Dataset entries
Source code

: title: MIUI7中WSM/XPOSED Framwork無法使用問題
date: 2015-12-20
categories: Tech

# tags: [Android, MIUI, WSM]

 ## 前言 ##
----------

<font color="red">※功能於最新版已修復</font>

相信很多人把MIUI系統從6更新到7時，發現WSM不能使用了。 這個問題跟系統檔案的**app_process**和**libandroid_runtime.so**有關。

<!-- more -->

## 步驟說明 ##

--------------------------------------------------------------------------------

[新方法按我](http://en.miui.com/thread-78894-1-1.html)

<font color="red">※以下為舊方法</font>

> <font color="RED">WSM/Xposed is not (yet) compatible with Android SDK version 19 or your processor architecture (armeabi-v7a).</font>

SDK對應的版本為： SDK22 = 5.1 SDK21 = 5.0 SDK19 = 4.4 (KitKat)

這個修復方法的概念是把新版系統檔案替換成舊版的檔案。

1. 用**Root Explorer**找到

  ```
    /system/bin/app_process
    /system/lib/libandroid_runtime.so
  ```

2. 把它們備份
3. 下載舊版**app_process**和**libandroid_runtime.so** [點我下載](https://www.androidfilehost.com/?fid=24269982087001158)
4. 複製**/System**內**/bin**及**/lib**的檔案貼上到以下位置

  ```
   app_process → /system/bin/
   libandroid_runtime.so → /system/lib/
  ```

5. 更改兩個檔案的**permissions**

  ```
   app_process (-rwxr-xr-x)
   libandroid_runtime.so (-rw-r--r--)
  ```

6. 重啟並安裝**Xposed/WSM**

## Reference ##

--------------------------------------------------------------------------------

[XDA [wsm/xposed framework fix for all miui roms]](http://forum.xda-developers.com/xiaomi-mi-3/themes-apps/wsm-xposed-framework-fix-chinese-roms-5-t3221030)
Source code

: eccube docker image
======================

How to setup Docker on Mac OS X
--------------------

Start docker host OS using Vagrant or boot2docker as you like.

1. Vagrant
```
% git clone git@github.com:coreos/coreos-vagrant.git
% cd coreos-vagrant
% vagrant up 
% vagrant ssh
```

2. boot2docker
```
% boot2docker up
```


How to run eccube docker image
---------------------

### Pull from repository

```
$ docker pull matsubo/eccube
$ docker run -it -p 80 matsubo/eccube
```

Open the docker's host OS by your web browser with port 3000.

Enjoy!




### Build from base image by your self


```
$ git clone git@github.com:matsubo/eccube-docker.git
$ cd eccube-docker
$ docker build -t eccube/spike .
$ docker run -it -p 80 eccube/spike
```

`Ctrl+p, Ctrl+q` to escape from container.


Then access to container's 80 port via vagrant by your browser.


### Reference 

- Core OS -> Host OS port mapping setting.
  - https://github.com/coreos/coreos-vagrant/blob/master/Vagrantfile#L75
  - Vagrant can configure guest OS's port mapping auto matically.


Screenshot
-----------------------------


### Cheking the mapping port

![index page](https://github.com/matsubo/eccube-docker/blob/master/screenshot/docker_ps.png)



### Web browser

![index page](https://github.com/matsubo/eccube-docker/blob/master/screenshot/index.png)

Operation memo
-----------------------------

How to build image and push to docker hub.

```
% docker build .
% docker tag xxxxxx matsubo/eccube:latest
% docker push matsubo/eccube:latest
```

> Task directions
Collect every line from the records above that contains the word "mapping".

> Exercise answer
- Core OS -> Host OS port mapping setting.
  - Vagrant can configure guest OS's port mapping auto matically.
### Cheking the mapping port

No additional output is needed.